BRIEF: Report the number of lines below in which the word "well" occurs. Nothing else is needed.

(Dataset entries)

━━━━━━━━━━━━━━━━

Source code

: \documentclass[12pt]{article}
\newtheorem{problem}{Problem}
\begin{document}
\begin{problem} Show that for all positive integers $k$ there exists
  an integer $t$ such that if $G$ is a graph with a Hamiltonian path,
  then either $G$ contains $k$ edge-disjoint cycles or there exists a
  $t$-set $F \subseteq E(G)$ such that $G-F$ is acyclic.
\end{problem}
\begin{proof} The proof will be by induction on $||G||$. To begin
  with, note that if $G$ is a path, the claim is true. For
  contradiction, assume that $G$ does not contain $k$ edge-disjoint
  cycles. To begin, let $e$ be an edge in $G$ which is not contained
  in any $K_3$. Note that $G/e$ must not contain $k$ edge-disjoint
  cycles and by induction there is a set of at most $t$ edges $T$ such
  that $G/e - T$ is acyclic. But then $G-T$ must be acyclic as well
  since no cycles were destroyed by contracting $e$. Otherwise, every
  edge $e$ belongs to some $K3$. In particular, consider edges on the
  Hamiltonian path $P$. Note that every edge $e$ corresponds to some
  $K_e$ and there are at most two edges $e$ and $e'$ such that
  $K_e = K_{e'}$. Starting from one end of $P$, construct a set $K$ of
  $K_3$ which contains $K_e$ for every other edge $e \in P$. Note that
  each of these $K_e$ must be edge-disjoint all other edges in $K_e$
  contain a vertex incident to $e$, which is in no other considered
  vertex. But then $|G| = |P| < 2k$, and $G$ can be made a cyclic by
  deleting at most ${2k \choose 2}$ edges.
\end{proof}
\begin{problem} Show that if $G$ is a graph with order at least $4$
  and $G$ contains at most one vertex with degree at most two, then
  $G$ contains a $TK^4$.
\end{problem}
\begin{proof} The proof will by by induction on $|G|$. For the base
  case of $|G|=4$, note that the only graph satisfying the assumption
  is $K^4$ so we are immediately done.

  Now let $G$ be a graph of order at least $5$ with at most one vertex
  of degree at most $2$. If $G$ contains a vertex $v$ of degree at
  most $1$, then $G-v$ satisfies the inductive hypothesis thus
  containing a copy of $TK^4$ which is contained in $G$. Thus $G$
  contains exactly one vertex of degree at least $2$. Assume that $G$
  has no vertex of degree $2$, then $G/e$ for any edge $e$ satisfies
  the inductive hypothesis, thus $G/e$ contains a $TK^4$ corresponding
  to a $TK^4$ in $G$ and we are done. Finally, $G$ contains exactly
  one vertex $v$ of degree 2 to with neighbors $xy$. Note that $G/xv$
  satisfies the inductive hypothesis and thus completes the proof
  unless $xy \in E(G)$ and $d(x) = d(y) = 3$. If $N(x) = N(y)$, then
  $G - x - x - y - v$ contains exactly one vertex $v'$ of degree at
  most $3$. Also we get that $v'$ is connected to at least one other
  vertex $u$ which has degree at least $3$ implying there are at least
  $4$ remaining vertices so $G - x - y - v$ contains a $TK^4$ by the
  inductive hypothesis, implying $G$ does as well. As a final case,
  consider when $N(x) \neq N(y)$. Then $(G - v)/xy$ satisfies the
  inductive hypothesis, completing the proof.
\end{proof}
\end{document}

━━━━━━━━━━━━━━━━

EXPECTED ANSWER: 2